Steve Perlman Not Into Hardware

OnLive CEO Steve Perlman really doesn't want to sell hardware.

OnLive CEO Steve Perlman really doesn’t want to sell hardware.

MARCH 15, 2010 • OnLive chief executive Steve Perlman told Joystiq magazine that he’d prefer not sell hardware for his game streaming service. OnLive will debut this summer via PC and Mac software. The Micro-Console, which is intended to bring the service to televisions, is currently in beta testing. Where TVs are concerned, Perlman would much rather deliver OnLive via cable set-top boxes. “We think the Micro-console is a cool thing, but we’d rather not have any hardware at all,” he said. “The fact that we have to sell a piece of hardware for the TV, if you will, takes us out of our core business.”

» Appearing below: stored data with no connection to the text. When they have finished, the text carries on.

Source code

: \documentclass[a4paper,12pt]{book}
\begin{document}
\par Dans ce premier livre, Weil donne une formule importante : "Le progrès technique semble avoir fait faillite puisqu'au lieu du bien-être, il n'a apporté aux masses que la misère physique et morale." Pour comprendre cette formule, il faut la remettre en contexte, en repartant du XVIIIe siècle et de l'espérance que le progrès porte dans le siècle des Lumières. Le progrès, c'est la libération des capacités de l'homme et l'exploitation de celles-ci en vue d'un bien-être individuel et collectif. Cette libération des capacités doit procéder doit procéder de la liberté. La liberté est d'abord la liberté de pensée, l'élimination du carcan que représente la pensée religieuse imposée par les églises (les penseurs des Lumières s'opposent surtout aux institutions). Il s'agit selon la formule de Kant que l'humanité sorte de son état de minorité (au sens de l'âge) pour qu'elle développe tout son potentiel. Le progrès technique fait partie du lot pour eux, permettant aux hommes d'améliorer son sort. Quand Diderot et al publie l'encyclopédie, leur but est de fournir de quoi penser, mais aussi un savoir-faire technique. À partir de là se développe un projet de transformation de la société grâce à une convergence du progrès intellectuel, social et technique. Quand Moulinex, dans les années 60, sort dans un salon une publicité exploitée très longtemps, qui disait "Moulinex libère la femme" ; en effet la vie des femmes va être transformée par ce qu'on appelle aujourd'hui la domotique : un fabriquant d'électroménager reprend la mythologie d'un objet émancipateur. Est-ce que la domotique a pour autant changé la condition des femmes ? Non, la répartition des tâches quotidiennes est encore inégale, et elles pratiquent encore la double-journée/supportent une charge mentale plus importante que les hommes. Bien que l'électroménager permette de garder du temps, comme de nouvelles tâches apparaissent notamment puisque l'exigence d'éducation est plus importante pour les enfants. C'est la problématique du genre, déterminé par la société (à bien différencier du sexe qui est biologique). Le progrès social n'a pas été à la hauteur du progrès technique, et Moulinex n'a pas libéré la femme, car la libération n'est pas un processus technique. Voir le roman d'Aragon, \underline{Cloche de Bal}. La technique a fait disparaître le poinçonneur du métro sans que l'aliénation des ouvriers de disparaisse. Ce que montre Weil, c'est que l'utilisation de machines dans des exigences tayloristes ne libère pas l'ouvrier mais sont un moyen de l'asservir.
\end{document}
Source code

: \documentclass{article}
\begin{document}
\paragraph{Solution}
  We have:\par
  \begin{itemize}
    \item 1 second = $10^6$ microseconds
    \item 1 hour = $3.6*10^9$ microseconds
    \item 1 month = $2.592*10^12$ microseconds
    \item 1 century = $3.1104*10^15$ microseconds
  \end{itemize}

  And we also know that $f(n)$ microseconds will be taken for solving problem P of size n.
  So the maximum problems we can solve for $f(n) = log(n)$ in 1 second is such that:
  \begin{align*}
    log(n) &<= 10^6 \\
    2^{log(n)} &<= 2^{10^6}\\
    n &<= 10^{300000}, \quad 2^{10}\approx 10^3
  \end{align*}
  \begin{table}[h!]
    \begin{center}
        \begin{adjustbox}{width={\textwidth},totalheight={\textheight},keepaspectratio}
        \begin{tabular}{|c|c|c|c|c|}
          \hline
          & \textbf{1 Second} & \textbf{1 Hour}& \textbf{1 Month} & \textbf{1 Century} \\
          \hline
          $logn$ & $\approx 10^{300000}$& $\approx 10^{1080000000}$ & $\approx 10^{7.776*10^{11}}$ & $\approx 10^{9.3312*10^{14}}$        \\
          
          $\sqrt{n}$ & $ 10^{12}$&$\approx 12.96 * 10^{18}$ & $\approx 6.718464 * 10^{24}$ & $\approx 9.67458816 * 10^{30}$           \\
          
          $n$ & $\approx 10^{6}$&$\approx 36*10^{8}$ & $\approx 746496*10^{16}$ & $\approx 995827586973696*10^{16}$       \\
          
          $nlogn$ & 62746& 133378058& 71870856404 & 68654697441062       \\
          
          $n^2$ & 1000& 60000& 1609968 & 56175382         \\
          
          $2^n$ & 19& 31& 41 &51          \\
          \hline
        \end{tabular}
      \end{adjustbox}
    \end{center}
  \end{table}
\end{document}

Impact: Not having to deal with hardware sales always seems to make good business.  Making someone else take the hardware risk and piggybacking on distribution so that you can sell upgrade the user base on a software service seems to make sense.  Unfortunately, the reality is without a hardware business you lose distribution control and, more importantly for a product like games, you lose the “Wow” factor that hardware provides.  The idea of piggybacking on cable set-top boxes is clearly not a new one.  The problem is it makes one dependent on the notoriously unreliable cable companies, who do not have that much of a vested interest in the success of a game product.